HV: I hope my siblings if they do have kids they do and I would encourage it with future generations. Its also a language thing because like my brother struggles with Spanish a lot and I just think if kids knew a little more like the games and music it would be easier to keep the language.

  1.  Marinero que se fue a la mar is played by children. The informant was taught it at the end of elementary middle school by her Hispanic mother who played it as a child.The informant described it, and perfomaned it as a  hand game. They drew similarities to the game “patty cake”. The informant discussed how it shows older generations played outside and with one another compared to the way our current generations interact and play via technology. 
  2.  Informants performed the proverb over a video zoom call. The informant was taught this game verbally by her hispanic mother. Although the informant is unsure if its specifically from Mexico it was performed to them in Spanish and then performed to me in Spanish followed by translation. 

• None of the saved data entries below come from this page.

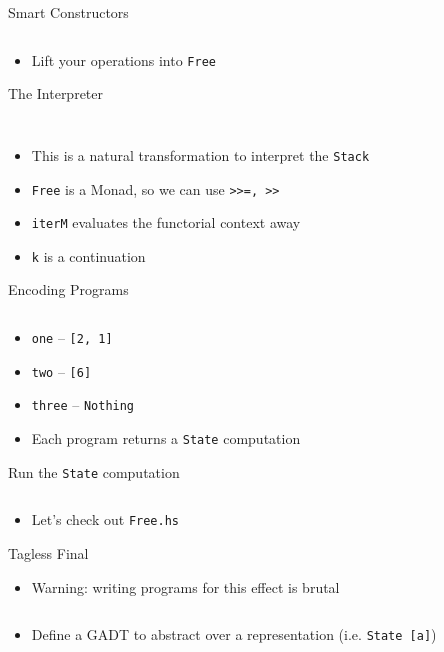 \documentclass[hyperref={pdfpagelabels=false},12pt]{beamer}
\newcommand{\code}[2]{\texttt{#2}}
\newcommand{\haskell}[1]{\code{haskell}{#1}}
\newcommand{\bash}[1]{\code{bash}{#1}}
\newcommand{\pygmentLines}[5]{\inputminted[bgcolor=lightgray,linenos,fontsize=#1,firstline=#2,lastline=#3,autogobble]{#4}{#5}}
\begin{document}
\begin{frame}{Smart Constructors}
  \pygmentLines{\normalsize}{25}{32}{haskell}{code/Free.hs}
  \begin{itemize}
    \item Lift your operations into \haskell{Free}
  \end{itemize}
\end{frame}

\begin{frame}{The Interpreter}
  \pygmentLines{\scriptsize}{10}{11}{haskell}{code/Free.hs}
  \vspace{-1cm}
  \pygmentLines{\normalsize}{34}{40}{haskell}{code/Free.hs}
  \vspace{-0.5cm}
  \begin{itemize}
    \item This is a natural transformation to interpret the \haskell{Stack}
    \item \haskell{Free} is a Monad, so we can use \haskell{>>=, >>}
    \item \haskell{iterM} evaluates the functorial context away
    \item \haskell{k} is a continuation
  \end{itemize}
\end{frame}

\begin{frame}{Encoding Programs}
  \pygmentLines{\scriptsize}{42}{56}{haskell}{code/Free.hs}
  \vspace{-0.5cm}
  \begin{itemize}
    \item \haskell{one} -- \haskell{[2, 1]}
    \item \haskell{two} -- \haskell{[6]}
    \item \haskell{three} -- \haskell{Nothing}
    \item Each program returns a \haskell{State} computation
  \end{itemize}
\end{frame}

\begin{frame}{Run the \haskell{State} computation}
  \pygmentLines{\scriptsize}{58}{62}{haskell}{code/Free.hs}
  \begin{itemize}
    \item Let's check out \bash{Free.hs}
  \end{itemize}
\end{frame}

\begin{frame}{Tagless Final}
  \begin{itemize}
    \item Warning: writing programs for this effect is brutal
  \end{itemize}
  \pygmentLines{\normalsize}{15}{18}{haskell}{code/TaglessFinal.hs}
  \begin{itemize}
    \item Define a GADT to abstract over a representation (i.e. \haskell{State [a]})
  \end{itemize}
\end{frame}
\end{document}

  3. My Reflection: This is a genre of folklore games which usually serves as a practice of entertainment, this example does that specifically for children. The teller belongs to the Mexican folk group which is highlighted in the sharing of this piece as it was taught and continues to be passed down in the Spanish language. For other children that learned it as a child who are in the same folklore group I think this piece would also be a reminder of their childhood and something that reflects their family and language similar to the informant who shared this piece with me. To others outside the folklore group I think once translated and given the context of where the game was taught they would be able to relate to it and find meaning by drawing connections of this game to other popular children’s games in their own folk group culture. For example, once the informant drew a connection between what was being taught and patty cake I further understood the purpose of the game because of my familiarity with patty cake (the purpose being an interactive, entertaining and language/movement based activity for children).